Он снова запустил руку в портфель, изъял, как фокусник кролика из шляпы, еще пару бутербродов и протянул мне.
— Атас, — сказал я. — Спасибо. Ну как так-то, не будет? Она тебя для чего воспитывала? Чтоб ты жил и жил счастливо. Вот и делай это.
Глаза у него были печальные и влажные, он вздохнул.
— Да уж. Но больно, вы себе не представляете, как.
— Конечно, больно. Я представляю. Но надо дальше грести. Ты не отчаивайся. Она же тебя так любила, это сокровище такое.
Реплики мои вообще-то не очень были внятные, я жевал все время.
— Ты не думай, я тебя не осуждаю, что тебе плохо. Наоборот, как-то так сочувствую, сопереживаю, знаешь.
Он смотрел куда-то сквозь меня.
— Она очень хорошая была женщина.
— Ага, — сказал я. — Лучшая на свете для тебя. Так и есть.
По-моему, он меня даже не очень слушал.
— Однажды я был маленьким и залез на дерево, чтобы поймать дятла, — сказал он. — Свалился вниз, сломал ногу. Отец тогда страшно злился, а она — нет. Рисовала мне на гипсе дятлов, она вообще-то так хорошо рисовала. А я и не думал об этом до сегодняшнего дня. Не видел этого. Ну рисовала и рисовала, а теперь понимаю — как талантливо.
— Ого, — сказал я. — Могла б стать художницей. Вот это да. А еще есть поесть?
Он покачал головой, а я подпер ладонями подбородок и стал внимательно его слушать. Столько он рассказал, я эту бабу не видел никогда, а уже узнал, что платья она любила ситцевые и в гвоздичку, а книжки читала ему только самые лучшие, и в лес водила, как будто в поход, учила разжигать костер и готовить на костре сосиски. Прелесть вообще, не? Был бы мелким, представлял бы потом долго, что такая она — моя мама.
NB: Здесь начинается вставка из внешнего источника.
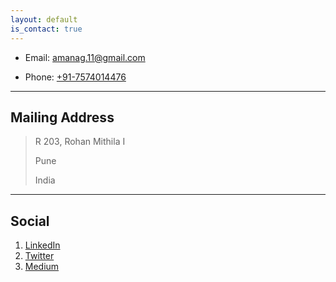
 ```yaml
---
layout: default
is_contact: true
---
```


* Email: [amanag.11@gmail.com](mailto:amanag.11@gmail.com)

* Phone: [+91-7574014476](tel:+91-7574014476)

---

## Mailing Address

> R 203, Rohan Mithila I
>
> Pune
>
> India

---

## Social

1. [LinkedIn](https://www.linkedin.com/in/aman-agarwal-743548137/)
2. [Twitter](https://twitter.com/TheAbecedarian_)
3. [Medium](https://medium.com/@amanag.11)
Но разве будь у меня такая мама, не был бы я похожим на макаронину интеллигентом с его рыбье-коровьими печальными и туманными глазами? Никогда не знаешь, где найдешь, где потеряешь.
А ему явно легче становилось, он рассказывал и как бы сохранял маму свою в моей жизни, для истории. И мне приятно было, словно я открытку получил по почте от совершенно незнакомого человека. Говорили мы до поздней ночи, потом он сказал:
— Вы, наверное, хотите спать.
— Да не, — ответил я. — Почитать бы что-нибудь зато.
Он снова запустил руку в свой волшебный портфель и достал тоненькую книжку в мягкой обложке.
— Мне почему-то кажется, что вам понравится.
— Что это?
— Поэма Льюиса Кэрролла, автора "Алисы в стране чудес".
— А, — сказал я. — Круть! Спасибо, правда!
А ведь я даже имени его так и не узнал. Такие личные вещи он мне рассказал, а имя свое не назвал.
В общем, книжечка была тоненькая, думал прочитаю ее быстро и спать, но, когда интеллигент залез на верхнюю полку, я решил обезопасить свои порошки от воров. Разложил их под собой, чтоб на них спать, лег, и уже не до книжки мне было.
А одну пачку, сука, прямо из-под моей ноги все-таки украли.